Kapil Dev, Former Indian Cricket Captain
Suresh Raina, Indian International Cricketer
He forced opposing batsmen to run for their helmets, infusing pace, swing and hostility, in a measured way, into the proceedings. Kapil was an integral member of the golden era for all-rounders – also consisting Ian Botham, Imran Khan and Richard Hadlee – and for the decade and half he strode Indian cricket, was the man any fan would back to win a scrap on the cricket field.
A gifted player who made his India mark as a teenager in the toughest of venues, Pakistan, Kapil led the team’s pace attack for long, going on to finish as the world record for most Test wickets. As captain, he led from the front. Who can forget his sensational 175 not out to pull the team back from the brink against Zimbabwe in the 1983 World Cup or the athletic effort to take the vital catch of Viv Richards in the final triumph against the West Indies? An achievement that helped transform India into the global cricket hub. His contribution to Indian cricket goes beyond the national colours, or whites. And when Kapil led Haryana to Ranji Trophy success, he sent a message to the smaller state sides that they can also dream big. Always available to help any pace bowler who seeks him out for help, Kapil was the ideal motivator during his tenure as India coach. An outspoken voice in the game, Kapil has never shied away from giving his take, whether it is on the players or the administrators.
He is India’s most successful Test captain and is regarded among the most influential cricket leaders of the modern game. Sourav presided over the destiny of the team after taking over as captain in 2000 in the middle of one of the most challenging periods in the game’s history, in the wake of the match-fixing scandal. Having made his India debut as a teenager to announce his talent, Sourav then demonstrated his resilience as he fought to make a grand comeback with back to back centuries in England on his Test debut in 1996. The man who became an integral part of India’s strongest batting line-up ever, presided over some of India’s most memorable victories, particularly infusing steel in a side to take on tough opposition overseas.

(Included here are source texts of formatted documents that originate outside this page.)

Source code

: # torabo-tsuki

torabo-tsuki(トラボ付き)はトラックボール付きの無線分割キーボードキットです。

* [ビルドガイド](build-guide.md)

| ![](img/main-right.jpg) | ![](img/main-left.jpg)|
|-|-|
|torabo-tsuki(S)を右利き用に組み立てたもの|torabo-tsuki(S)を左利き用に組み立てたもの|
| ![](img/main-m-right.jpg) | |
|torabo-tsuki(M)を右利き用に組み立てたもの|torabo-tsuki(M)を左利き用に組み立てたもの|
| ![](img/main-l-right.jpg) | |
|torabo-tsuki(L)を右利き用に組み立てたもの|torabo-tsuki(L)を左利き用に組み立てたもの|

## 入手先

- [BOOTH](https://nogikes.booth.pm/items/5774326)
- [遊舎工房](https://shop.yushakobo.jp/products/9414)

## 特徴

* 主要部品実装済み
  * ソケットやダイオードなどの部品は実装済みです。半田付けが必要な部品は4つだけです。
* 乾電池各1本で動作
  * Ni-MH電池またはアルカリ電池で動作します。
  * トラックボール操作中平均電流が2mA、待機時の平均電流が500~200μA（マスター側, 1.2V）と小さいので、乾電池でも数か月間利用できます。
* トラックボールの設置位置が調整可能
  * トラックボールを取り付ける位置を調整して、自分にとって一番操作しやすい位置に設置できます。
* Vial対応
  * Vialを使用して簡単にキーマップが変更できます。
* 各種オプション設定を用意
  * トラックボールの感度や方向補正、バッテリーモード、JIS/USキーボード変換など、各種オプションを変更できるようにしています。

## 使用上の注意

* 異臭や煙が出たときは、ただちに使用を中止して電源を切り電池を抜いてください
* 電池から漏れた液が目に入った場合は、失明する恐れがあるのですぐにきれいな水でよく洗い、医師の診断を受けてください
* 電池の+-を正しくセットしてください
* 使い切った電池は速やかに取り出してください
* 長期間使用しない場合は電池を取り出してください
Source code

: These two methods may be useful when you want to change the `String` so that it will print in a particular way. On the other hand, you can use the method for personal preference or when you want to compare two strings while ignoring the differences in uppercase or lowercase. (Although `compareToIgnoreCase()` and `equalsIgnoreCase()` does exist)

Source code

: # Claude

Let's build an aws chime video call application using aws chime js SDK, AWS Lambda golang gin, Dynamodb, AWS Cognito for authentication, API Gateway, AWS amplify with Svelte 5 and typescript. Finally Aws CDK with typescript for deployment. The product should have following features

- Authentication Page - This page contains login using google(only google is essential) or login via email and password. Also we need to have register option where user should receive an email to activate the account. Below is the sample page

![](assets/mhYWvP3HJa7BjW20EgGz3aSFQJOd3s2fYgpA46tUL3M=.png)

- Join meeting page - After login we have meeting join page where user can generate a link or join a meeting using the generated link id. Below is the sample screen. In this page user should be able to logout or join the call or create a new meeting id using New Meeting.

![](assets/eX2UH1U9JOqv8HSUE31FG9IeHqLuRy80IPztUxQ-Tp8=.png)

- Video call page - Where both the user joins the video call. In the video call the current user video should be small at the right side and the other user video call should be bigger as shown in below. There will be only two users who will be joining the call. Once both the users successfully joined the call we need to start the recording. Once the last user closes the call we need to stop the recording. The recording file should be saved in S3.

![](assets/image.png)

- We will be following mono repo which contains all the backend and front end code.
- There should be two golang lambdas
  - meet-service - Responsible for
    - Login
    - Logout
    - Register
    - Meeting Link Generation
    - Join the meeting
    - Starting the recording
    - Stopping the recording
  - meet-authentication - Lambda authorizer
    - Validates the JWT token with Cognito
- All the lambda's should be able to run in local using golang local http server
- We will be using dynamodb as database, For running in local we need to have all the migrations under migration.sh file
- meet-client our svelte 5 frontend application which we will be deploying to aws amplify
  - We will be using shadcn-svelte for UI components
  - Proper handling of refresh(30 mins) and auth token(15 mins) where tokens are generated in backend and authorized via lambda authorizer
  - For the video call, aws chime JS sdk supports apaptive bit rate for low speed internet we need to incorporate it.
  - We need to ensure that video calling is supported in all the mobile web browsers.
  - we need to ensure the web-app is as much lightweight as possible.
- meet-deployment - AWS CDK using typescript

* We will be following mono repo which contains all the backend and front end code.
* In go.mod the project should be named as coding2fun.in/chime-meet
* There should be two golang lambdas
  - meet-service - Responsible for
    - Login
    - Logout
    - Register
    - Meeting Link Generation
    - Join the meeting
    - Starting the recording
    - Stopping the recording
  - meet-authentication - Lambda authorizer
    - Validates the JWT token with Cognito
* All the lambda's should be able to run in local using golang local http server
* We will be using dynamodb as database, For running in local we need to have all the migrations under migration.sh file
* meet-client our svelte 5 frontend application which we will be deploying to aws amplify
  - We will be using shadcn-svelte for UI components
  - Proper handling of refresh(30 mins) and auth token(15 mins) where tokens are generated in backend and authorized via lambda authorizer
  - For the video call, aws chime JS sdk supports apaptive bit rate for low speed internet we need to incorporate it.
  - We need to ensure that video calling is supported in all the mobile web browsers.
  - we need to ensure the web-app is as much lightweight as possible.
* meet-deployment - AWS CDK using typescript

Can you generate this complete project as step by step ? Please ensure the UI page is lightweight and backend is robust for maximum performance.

The 2001 home series victory over the all-conquering Australia, the 2002 NatWest Trophy success in England Sourav captaining the team to the World Cup final in southern Africa the next year are all part of the highlights of Indian cricket. Sourav also played a splendid mentoring role to many young players, like Harbhajan Singh, Yuvraj Singh and Virender Sehwag, who went on to carve their name in the country’s cricket history.
After his retirement, the articulate ‘Bengal Tiger’ has gone on to quickly establish himself as a commentator, described by none other than the man whom he teamed up with so successfully – John Wright – describing him as the John McEnroe of cricket commentary.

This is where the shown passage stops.